I veri problemi concreti non vengono mai sfiorati. Ci rifiutiamo di studiare i meccanismi che regolano le libertà e immaginiamo che arrivi un Angelo, un Veltro, un messia che ci porterà un bel giorno una grande e luminosa civiltà, la quale da decenni noi chiamiamo ’riforme’. Sono altrettanti decenni che riformiamo, ma le modifiche non sono mai quelle giuste. Mai. Siamo piuttosto fedeli a quell’editto della Real Marina Borbonica del ’Facite ammuina’. D’altronde, chi fraveca e shfraveca non perde mai tiempo.

C’è qualche angelo/veltro/messia tra i futuri candidati alle prossime regionali, per caso? Ci illudiamo ci sia? Ci illudiamo, non c’è dubbio, per questo apriamo interminabili discussioni.

In realtà, viviamo in un grande condominio che non crea legami, ma coltiva solo odio e ripicca. Basta leggere i commenti sotto gli articoli di politica, locale e nazionale.
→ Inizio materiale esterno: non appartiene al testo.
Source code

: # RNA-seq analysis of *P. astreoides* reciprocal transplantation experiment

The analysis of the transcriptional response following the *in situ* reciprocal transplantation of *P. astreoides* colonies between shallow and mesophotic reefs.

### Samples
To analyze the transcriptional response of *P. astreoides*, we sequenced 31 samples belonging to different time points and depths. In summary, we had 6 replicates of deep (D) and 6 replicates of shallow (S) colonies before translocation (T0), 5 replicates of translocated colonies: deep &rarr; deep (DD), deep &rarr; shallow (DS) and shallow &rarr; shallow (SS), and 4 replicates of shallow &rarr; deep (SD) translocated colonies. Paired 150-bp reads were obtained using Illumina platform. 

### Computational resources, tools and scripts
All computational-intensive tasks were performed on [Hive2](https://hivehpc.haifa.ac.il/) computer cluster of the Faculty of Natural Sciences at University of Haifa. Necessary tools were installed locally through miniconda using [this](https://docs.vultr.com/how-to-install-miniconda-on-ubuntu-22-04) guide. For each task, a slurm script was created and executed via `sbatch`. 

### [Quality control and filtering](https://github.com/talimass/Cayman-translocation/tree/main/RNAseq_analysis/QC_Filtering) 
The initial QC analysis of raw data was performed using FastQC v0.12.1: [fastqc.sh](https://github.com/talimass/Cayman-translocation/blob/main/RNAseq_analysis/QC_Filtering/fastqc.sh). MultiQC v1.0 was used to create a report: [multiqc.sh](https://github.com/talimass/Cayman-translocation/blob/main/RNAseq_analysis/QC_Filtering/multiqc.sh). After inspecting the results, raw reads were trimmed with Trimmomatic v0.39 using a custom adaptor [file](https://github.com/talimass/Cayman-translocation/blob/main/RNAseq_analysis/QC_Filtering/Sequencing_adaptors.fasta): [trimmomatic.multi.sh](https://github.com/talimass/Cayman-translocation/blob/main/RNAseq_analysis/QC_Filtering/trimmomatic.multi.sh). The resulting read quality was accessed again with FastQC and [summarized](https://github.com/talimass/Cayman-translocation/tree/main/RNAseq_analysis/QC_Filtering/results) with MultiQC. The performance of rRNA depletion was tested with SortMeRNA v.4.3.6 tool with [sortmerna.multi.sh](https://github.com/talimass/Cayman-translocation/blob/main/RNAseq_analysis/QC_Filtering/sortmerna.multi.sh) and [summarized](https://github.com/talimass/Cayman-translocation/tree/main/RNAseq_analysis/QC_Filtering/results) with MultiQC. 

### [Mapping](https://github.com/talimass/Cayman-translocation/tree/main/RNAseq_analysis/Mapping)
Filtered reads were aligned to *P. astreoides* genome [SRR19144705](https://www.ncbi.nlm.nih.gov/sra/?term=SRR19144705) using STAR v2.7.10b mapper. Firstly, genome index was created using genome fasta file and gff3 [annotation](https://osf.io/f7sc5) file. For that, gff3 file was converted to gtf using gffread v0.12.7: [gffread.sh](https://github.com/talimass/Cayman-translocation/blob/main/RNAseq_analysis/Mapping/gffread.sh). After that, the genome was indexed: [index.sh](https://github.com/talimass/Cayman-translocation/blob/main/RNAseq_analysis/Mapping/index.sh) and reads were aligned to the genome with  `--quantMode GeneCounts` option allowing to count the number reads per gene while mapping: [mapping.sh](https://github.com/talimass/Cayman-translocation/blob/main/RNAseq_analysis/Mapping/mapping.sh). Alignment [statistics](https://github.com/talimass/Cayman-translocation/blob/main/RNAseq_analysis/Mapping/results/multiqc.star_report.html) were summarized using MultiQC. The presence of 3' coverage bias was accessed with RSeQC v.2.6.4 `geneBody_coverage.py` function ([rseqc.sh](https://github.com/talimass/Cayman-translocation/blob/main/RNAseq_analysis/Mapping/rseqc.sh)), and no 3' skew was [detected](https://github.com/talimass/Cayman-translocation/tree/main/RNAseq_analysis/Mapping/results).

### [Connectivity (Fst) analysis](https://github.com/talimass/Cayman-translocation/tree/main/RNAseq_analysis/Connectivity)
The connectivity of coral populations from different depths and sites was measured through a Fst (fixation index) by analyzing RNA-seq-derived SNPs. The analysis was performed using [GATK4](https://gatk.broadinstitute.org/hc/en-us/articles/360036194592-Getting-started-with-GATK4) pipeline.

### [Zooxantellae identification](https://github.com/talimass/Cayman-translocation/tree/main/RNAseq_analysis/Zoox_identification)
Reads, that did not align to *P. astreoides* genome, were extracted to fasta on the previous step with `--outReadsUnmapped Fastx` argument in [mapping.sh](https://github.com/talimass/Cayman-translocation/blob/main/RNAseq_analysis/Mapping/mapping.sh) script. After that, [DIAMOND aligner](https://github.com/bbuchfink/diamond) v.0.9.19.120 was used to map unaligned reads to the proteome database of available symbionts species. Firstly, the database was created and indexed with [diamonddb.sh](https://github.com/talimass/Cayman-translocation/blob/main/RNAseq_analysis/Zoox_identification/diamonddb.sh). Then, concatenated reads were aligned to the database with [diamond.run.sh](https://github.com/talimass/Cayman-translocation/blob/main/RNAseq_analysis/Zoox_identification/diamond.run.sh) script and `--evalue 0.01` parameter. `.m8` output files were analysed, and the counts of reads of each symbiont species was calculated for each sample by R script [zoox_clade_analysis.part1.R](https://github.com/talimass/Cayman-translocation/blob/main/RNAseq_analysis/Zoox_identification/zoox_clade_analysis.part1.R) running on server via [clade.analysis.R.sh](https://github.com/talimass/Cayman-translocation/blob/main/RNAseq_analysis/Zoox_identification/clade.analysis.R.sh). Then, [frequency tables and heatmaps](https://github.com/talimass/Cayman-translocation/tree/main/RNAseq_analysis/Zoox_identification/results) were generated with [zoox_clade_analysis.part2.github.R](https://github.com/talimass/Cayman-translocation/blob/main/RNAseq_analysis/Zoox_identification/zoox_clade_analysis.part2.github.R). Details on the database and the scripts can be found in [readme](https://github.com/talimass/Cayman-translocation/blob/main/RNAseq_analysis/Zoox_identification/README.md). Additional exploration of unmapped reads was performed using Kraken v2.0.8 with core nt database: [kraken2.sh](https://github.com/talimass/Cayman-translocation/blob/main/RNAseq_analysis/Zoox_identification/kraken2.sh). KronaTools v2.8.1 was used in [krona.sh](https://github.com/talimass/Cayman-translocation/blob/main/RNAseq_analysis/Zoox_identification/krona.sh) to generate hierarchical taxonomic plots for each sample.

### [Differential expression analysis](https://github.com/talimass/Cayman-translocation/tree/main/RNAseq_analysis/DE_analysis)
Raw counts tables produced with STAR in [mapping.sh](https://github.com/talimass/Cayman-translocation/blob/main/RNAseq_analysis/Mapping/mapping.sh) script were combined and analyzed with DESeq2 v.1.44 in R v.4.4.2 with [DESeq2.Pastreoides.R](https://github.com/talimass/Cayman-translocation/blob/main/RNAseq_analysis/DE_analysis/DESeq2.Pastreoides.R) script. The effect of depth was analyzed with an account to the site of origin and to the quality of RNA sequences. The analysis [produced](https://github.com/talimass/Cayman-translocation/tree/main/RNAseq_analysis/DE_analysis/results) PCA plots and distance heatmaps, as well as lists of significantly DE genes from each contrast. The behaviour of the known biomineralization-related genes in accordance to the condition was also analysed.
Siamo inclini alla collera, al ’mantenitimi-ca-sinnò-’ngi-spacc-’o-musso’. Siamo poco coraggiosi, non conosciamo le regole di reciproco controllo che preservino le reciproche stime. Dirò di più: non abbiamo alcuna intima stima per nessuno. In definitiva, ci livelliamo nel disprezzo reciproco, non nel merito, ovvero nel riconoscimento di questo. Siamo tarati, piuttosto, sul riconoscimento e l’apprezzamento della furbizia e della scaltrezza, cui destiniamo un alto consenso. In particolar modo elettorale.

Diceva Massimo D’Azeglio che nel cuore degli Italiani vi è sempre un po’ di guerra civile: chi ha contro chi non ha. Tuttavia è una forma di lotta molto diversa da quella che la Storia identifica nella tradizionale lotta di classe. Chi non ha è fondamentalmente un antistatalista — nel senso che pure indicava Gramsci — un anti-istituzioni. Chi ha, invece, si accomuna e si consorzia corporativamente per interessi economici e di categoria, tendendo a creare stati-negli-stati, regni, contee ed anche conventicole di parte. Alleanze e consorterie si fanno e si disfano più platealmente durante le elezioni. Ma l’attività è di mainstream. C’è un’opera cinematografica che cito spessissimo, "Caterina va in città" di Paolo Virzì. Narra di come ad alti livelli politici, le differenti partigianerie perseguano un unico fine: rimanere al potere con tutti i benefits cui questo si accompagna.

Tutte le riforme elettorali che prevedono il premio di maggioranza in nome della governabilità non hanno fatto altro che rafforzare la pratica del bandwagoning e delle tenaci consorterie (spesso molto opache all’elettore) e Renzi ed il suo strano esecutivo (nonché lo stesso patto del Nazareno) non sono altro che il parossistico effetto dei bonus.

Tirando le somme, l’Italiano è fondamentalmente un apolitico, perché ad un onesto e salvifico legame con un sano concetto di Stato preferisce l’idea della consorteria e della clientela. E le elezioni italiane non sono altro che il rinnovo di patti consortili di interessi individuali o di piccoli reami.